I entered Monrovia from Sierra Leone where, after I’d settled the matter of border and customs crossing, my most urgent matter was getting enough gas to convey us to Harper.   I’d been told that one of the jetties in the country was inoperable and that gas was going to be scarce until it was fixed.  It had been so for over three weeks February 2020.  But I found it unbelievable that from Monrovia to Harper, there were many gas stations shut or open but in inoperable conditions, while filled-up gallons sold at exorbitant prices along the streets. My team was already short of cash, and it seemed to me that if I continued to anguish about how much farther we had to travel, my frustration would increase to keep pace. We had no money left until I had an idea that we could sell the most valuable item we had. After I had sold my musical set to pay for gas, we arrived tired and haggard into Harper four days after.

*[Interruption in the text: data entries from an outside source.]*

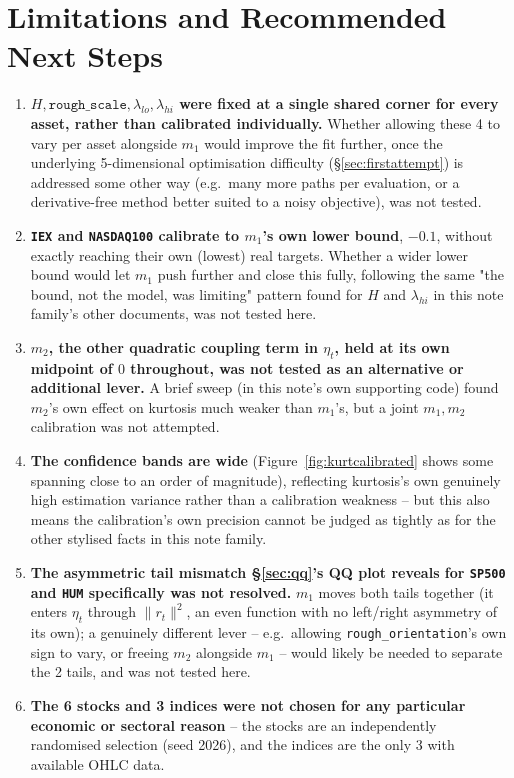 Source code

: \documentclass[11pt]{article}
\begin{document}
\section{Limitations and Recommended Next Steps}
\begin{enumerate}
\item \textbf{$H,\texttt{rough\_scale},\lambda_{lo},\lambda_{hi}$ were fixed
at a single shared corner for every asset, rather than calibrated
individually.} Whether allowing these 4 to vary per asset alongside $m_1$
would improve the fit further, once the underlying 5-dimensional
optimisation difficulty (\S\ref{sec:firstattempt}) is addressed some other
way (e.g.\ many more paths per evaluation, or a derivative-free method
better suited to a noisy objective), was not tested.
\item \textbf{\texttt{IEX} and \texttt{NASDAQ100} calibrate to $m_1$'s own
lower bound}, $-0.1$, without exactly reaching their own (lowest) real
targets. Whether a wider lower bound would let $m_1$ push further and close
this fully, following the same "the bound, not the model, was limiting"
pattern found for $H$ and $\lambda_{hi}$ in this note family's other
documents, was not tested here.
\item \textbf{$m_2$, the other quadratic coupling term in $\eta_t$, held at
its own midpoint of $0$ throughout, was not tested as an alternative or
additional lever.} A brief sweep (in this note's own supporting code) found
$m_2$'s own effect on kurtosis much weaker than $m_1$'s, but a joint
$m_1,m_2$ calibration was not attempted.
\item \textbf{The confidence bands are wide} (Figure~\ref{fig:kurtcalibrated}
shows some spanning close to an order of magnitude), reflecting kurtosis's
own genuinely high estimation variance rather than a calibration weakness --
but this also means the calibration's own precision cannot be judged as
tightly as for the other stylised facts in this note family.
\item \textbf{The asymmetric tail mismatch \S\ref{sec:qq}'s QQ plot reveals
for \texttt{SP500} and \texttt{HUM} specifically was not resolved.} $m_1$
moves both tails together (it enters $\eta_t$ through $\lVert r_t\rVert^2$,
an even function with no left/right asymmetry of its own); a genuinely
different lever -- e.g.\ allowing \texttt{rough\_orientation}'s own sign to
vary, or freeing $m_2$ alongside $m_1$ -- would likely be needed to separate
the 2 tails, and was not tested here.
\item \textbf{The 6 stocks and 3 indices were not chosen for any particular
economic or sectoral reason} -- the stocks are an independently randomised
selection (seed 2026), and the indices are the only 3 with available OHLC
data.
\end{enumerate}
\end{document}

History of politics and politics of history

By 1989, Liberia was falling apart, politically speaking. The country was at loose ends since its pants, tethered on the American apron strings, were pulled off as the US economy spiraled downward. The American government shied away from the stench of corruption under President Samuel Kanyan Doe. With the drying up of the fountain well, Doe began to consolidate his remaining personal powers ethnically within the Krahn group, as well as other cousin groups in the region. President Doe employed a sense of defense mechanism by dishing out favors, forgetting that people had lost confidence in his ability to protect himself as well as his henchmen, all of which caused a Freudian delay. In no time, alliances largely from neighboring Ivory Coast and supported by Charles Taylor dealt a decisive blow on the government. President Doe and his team saw impending danger and (Bohleber 2007, p. 332) deferred action. Gomez (2013) refers to this psychological tragedy as “the meaning and ways of symbolizing of the event in addition to the way in which they occur.”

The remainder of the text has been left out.